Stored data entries
BEGIN
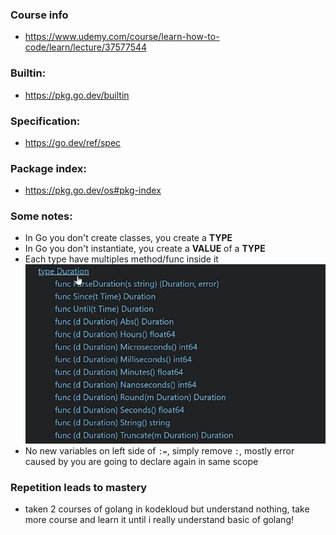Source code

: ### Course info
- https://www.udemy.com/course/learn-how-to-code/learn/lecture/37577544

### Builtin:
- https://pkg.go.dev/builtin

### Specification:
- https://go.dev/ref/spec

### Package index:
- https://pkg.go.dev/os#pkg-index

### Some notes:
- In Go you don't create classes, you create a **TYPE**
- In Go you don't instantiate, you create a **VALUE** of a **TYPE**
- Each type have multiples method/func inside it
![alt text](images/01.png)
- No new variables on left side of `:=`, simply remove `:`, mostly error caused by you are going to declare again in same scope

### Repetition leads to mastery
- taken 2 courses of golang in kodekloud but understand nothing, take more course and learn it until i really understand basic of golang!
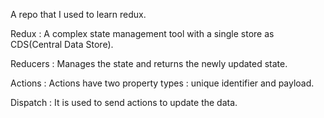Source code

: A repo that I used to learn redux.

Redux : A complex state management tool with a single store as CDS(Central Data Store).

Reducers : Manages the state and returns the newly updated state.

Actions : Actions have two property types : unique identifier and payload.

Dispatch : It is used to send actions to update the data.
END
BEGIN
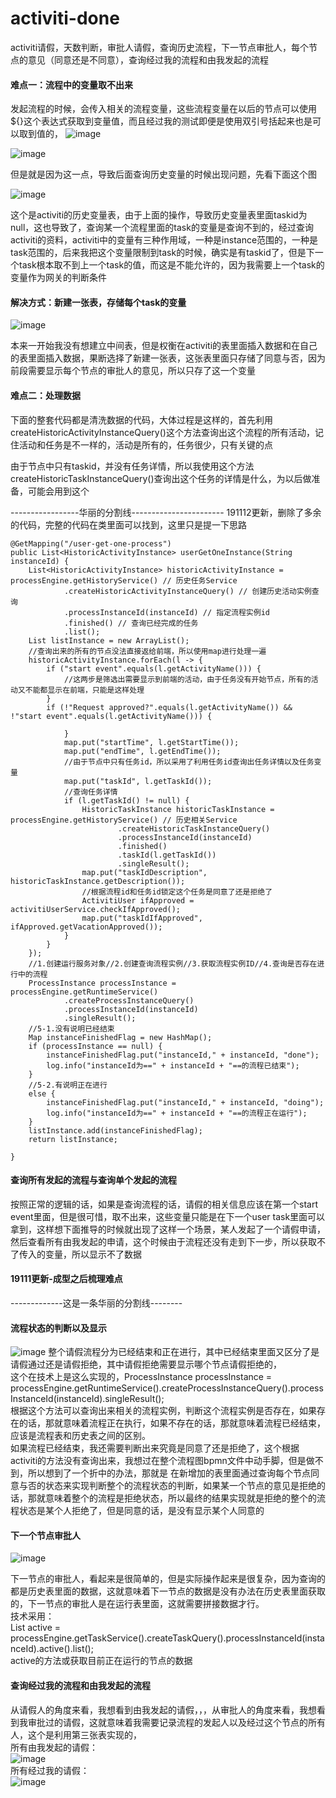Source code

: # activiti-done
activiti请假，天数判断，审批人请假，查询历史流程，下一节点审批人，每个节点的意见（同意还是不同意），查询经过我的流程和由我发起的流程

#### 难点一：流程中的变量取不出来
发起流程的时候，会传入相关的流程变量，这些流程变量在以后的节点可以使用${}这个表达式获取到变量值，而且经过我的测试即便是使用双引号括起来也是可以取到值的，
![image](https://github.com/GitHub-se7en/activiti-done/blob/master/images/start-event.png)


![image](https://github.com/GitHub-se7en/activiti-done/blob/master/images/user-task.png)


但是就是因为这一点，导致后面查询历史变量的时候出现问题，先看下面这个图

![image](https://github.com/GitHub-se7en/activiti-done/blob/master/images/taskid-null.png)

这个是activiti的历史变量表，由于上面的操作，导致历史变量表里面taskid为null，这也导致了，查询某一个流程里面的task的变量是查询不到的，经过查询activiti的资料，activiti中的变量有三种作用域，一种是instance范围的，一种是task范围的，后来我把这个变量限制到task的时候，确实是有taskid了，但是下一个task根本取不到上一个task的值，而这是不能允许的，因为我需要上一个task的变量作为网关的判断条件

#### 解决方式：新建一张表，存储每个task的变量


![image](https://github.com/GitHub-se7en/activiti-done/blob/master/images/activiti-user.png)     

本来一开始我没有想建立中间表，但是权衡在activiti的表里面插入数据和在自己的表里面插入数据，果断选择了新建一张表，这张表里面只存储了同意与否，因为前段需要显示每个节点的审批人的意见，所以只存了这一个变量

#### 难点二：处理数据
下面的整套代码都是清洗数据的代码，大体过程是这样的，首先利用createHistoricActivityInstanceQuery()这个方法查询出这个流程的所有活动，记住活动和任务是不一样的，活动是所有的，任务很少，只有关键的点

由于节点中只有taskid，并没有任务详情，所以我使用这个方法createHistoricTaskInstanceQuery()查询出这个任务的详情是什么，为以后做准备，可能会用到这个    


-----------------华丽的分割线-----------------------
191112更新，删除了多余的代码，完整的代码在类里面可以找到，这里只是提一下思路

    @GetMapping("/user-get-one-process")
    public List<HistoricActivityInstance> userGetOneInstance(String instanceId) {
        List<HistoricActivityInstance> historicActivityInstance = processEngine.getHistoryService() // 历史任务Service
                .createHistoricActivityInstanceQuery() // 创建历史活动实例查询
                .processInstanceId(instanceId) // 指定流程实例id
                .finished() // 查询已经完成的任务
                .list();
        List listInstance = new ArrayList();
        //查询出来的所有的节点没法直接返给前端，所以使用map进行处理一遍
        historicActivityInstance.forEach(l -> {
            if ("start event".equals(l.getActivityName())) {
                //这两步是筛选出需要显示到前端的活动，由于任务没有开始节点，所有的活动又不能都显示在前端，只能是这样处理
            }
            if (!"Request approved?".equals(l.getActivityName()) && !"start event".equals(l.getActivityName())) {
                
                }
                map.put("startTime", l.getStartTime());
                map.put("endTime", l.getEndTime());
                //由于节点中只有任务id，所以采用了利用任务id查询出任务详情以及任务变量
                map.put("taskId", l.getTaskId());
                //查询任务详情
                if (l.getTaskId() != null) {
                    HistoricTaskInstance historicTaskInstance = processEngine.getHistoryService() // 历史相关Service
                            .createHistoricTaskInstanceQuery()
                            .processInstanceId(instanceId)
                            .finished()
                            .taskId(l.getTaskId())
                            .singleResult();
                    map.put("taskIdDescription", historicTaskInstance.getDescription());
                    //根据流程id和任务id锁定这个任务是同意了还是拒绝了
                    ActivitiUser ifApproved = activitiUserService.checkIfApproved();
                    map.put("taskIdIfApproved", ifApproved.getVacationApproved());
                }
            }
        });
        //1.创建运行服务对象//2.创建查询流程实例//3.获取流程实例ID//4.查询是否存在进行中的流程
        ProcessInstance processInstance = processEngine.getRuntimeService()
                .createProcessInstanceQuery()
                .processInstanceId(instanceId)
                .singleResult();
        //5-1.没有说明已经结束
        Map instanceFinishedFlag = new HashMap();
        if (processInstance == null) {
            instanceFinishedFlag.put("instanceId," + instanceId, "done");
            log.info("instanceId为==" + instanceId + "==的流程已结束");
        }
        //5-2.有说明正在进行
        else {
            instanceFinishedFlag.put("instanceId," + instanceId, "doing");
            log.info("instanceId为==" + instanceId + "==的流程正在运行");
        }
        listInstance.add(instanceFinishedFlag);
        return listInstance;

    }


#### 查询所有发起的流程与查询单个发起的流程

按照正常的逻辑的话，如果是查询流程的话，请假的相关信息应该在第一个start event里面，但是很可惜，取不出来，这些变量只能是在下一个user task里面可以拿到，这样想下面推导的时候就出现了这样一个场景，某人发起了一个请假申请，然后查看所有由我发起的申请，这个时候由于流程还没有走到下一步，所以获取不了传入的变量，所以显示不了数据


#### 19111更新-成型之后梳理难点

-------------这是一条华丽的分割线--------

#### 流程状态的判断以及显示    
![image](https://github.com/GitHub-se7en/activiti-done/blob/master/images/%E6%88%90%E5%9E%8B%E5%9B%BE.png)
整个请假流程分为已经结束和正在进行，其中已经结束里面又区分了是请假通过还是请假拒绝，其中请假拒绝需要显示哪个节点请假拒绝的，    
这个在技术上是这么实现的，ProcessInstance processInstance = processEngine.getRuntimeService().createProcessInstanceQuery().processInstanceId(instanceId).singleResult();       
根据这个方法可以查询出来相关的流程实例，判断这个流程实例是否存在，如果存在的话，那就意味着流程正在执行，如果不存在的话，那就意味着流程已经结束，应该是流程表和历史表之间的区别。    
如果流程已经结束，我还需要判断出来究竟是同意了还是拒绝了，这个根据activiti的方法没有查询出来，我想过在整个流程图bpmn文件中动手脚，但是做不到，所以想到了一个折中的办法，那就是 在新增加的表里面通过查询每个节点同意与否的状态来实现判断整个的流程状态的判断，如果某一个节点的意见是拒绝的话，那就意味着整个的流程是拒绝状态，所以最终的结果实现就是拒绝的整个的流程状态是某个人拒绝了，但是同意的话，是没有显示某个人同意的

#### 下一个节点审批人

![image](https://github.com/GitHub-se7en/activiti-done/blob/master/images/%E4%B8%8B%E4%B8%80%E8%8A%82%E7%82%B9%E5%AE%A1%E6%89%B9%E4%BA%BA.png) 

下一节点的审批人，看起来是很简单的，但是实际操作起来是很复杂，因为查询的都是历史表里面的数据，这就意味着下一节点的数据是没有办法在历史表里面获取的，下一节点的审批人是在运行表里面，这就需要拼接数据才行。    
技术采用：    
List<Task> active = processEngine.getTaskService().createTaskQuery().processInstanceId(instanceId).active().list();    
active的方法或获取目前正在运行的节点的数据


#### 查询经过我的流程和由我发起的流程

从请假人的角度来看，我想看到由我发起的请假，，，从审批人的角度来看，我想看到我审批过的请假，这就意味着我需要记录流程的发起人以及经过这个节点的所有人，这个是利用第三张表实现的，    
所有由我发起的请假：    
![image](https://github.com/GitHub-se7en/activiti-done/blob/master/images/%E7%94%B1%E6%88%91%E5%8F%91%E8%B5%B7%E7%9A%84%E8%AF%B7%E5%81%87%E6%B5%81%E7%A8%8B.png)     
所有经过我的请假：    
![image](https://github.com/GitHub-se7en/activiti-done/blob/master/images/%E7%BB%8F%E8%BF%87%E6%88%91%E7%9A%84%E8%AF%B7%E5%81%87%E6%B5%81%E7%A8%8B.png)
END
WHAT YOU HAVE TO DO
Above are the entries. Output exactly the lines beginning with the line that has "#### 查询所有发起的流程与查询单个发起的流程" and ending with the line that has "整个请假流程分为已经结束和正".

ANSWER SECTION
#### 查询所有发起的流程与查询单个发起的流程

按照正常的逻辑的话，如果是查询流程的话，请假的相关信息应该在第一个start event里面，但是很可惜，取不出来，这些变量只能是在下一个user task里面可以拿到，这样想下面推导的时候就出现了这样一个场景，某人发起了一个请假申请，然后查看所有由我发起的申请，这个时候由于流程还没有走到下一步，所以获取不了传入的变量，所以显示不了数据


#### 19111更新-成型之后梳理难点

-------------这是一条华丽的分割线--------

#### 流程状态的判断以及显示    
![image](https://github.com/GitHub-se7en/activiti-done/blob/master/images/%E6%88%90%E5%9E%8B%E5%9B%BE.png)
整个请假流程分为已经结束和正在进行，其中已经结束里面又区分了是请假通过还是请假拒绝，其中请假拒绝需要显示哪个节点请假拒绝的，    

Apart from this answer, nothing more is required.